**Your task:**
Copy out every line of the data that has the word "subsection" somewhere in it.

********

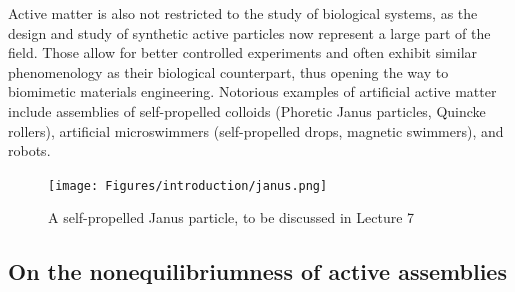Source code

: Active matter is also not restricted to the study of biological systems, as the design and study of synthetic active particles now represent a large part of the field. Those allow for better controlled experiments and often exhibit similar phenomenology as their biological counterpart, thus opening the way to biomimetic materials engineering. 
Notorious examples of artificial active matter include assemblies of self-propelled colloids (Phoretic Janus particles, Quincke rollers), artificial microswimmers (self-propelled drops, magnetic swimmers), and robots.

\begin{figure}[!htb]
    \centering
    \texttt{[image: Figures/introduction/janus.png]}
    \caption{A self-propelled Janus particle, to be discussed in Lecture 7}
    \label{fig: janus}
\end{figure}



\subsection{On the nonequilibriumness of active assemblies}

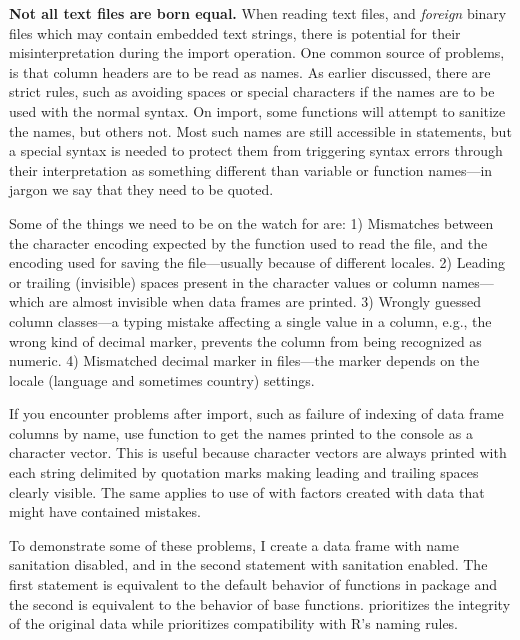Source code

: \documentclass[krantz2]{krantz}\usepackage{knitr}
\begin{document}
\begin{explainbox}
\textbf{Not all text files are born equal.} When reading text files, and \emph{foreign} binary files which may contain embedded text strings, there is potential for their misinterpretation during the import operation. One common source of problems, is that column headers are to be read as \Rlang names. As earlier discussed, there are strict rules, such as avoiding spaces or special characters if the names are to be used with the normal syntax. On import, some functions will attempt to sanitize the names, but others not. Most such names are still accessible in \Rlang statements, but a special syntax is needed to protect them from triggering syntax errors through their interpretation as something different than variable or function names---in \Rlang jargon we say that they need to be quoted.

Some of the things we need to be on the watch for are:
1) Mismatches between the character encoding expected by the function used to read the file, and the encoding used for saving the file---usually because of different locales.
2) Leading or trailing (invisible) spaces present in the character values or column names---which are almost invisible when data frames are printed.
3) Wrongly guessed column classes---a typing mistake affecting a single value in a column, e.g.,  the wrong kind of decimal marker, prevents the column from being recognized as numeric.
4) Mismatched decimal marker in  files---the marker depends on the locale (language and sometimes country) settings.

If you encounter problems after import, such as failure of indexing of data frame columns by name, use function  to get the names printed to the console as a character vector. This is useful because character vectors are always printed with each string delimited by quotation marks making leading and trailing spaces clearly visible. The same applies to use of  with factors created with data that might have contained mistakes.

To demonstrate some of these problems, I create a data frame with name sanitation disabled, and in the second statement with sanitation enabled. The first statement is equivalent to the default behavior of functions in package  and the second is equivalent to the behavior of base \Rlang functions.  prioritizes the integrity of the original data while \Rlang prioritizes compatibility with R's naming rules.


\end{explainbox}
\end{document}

********

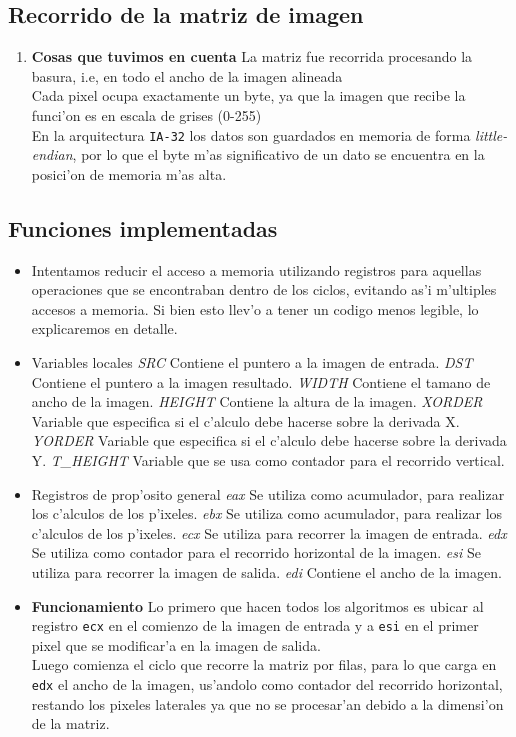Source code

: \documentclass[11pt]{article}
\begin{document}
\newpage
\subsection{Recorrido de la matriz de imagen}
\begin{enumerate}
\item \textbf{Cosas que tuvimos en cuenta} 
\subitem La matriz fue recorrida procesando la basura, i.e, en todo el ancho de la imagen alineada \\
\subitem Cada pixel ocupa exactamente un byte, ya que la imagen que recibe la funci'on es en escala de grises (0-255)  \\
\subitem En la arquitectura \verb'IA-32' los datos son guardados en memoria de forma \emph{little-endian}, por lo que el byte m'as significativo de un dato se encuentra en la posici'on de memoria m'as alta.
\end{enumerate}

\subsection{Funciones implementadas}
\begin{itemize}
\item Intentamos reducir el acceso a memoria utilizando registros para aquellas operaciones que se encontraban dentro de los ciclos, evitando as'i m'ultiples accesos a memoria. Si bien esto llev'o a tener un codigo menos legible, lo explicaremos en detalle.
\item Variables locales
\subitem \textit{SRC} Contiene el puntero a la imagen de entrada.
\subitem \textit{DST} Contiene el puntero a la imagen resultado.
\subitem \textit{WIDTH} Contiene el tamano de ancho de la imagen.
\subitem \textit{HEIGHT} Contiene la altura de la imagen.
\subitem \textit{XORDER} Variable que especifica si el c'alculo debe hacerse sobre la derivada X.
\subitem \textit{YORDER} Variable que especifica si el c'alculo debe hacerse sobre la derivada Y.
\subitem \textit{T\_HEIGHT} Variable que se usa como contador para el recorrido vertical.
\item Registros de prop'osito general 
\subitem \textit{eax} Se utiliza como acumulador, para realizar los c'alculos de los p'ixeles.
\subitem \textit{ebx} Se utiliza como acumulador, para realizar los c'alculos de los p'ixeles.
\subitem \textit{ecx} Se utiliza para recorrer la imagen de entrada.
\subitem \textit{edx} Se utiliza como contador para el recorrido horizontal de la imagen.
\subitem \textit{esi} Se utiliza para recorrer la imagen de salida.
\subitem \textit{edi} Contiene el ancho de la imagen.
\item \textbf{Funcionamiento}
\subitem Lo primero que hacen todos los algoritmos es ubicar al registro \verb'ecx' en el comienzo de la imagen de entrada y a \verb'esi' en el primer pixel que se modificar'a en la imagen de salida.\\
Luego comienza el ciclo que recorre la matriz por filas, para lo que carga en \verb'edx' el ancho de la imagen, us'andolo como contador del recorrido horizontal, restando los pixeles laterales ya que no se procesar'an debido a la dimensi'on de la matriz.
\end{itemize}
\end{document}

********

**Answer area:**
\subsection{On the nonequilibriumness of active assemblies}
\subsection{Recorrido de la matriz de imagen}
\subsection{Funciones implementadas}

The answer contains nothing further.